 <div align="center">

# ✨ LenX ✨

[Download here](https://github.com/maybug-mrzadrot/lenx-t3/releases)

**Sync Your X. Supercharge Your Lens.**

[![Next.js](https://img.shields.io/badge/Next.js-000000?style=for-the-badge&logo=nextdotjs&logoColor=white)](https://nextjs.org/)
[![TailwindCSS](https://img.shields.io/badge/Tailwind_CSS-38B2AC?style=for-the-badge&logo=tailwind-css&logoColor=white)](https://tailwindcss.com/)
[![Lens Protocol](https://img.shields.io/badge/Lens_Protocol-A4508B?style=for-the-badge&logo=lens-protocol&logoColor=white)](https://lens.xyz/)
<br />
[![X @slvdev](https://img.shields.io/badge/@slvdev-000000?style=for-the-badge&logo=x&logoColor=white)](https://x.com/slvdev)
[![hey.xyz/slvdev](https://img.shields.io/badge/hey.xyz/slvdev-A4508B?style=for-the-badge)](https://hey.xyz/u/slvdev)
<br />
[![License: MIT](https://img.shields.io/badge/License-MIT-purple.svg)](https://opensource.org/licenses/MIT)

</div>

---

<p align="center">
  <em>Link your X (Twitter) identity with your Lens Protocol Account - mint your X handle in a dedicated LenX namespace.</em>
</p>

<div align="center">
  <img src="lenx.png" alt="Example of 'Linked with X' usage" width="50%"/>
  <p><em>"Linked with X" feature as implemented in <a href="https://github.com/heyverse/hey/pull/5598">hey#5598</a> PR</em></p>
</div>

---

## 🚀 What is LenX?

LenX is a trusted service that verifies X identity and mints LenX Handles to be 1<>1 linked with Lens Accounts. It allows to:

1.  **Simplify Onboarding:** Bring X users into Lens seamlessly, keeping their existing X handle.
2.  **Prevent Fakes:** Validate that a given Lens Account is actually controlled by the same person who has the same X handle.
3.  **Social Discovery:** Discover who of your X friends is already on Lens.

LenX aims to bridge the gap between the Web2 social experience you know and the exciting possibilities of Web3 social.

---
****************************************
### WORK REQUEST
Repeat the whole listing exactly. Leave nothing out.

### SOLUTION TO THE PROBLEM
 <div align="center">

# ✨ LenX ✨

[Download here](https://github.com/maybug-mrzadrot/lenx-t3/releases)

**Sync Your X. Supercharge Your Lens.**

[![Next.js](https://img.shields.io/badge/Next.js-000000?style=for-the-badge&logo=nextdotjs&logoColor=white)](https://nextjs.org/)
[![TailwindCSS](https://img.shields.io/badge/Tailwind_CSS-38B2AC?style=for-the-badge&logo=tailwind-css&logoColor=white)](https://tailwindcss.com/)
[![Lens Protocol](https://img.shields.io/badge/Lens_Protocol-A4508B?style=for-the-badge&logo=lens-protocol&logoColor=white)](https://lens.xyz/)
<br />
[![X @slvdev](https://img.shields.io/badge/@slvdev-000000?style=for-the-badge&logo=x&logoColor=white)](https://x.com/slvdev)
[![hey.xyz/slvdev](https://img.shields.io/badge/hey.xyz/slvdev-A4508B?style=for-the-badge)](https://hey.xyz/u/slvdev)
<br />
[![License: MIT](https://img.shields.io/badge/License-MIT-purple.svg)](https://opensource.org/licenses/MIT)

</div>

---

<p align="center">
  <em>Link your X (Twitter) identity with your Lens Protocol Account - mint your X handle in a dedicated LenX namespace.</em>
</p>

<div align="center">
  <img src="lenx.png" alt="Example of 'Linked with X' usage" width="50%"/>
  <p><em>"Linked with X" feature as implemented in <a href="https://github.com/heyverse/hey/pull/5598">hey#5598</a> PR</em></p>
</div>

---

## 🚀 What is LenX?

LenX is a trusted service that verifies X identity and mints LenX Handles to be 1<>1 linked with Lens Accounts. It allows to:

1.  **Simplify Onboarding:** Bring X users into Lens seamlessly, keeping their existing X handle.
2.  **Prevent Fakes:** Validate that a given Lens Account is actually controlled by the same person who has the same X handle.
3.  **Social Discovery:** Discover who of your X friends is already on Lens.

LenX aims to bridge the gap between the Web2 social experience you know and the exciting possibilities of Web3 social.

---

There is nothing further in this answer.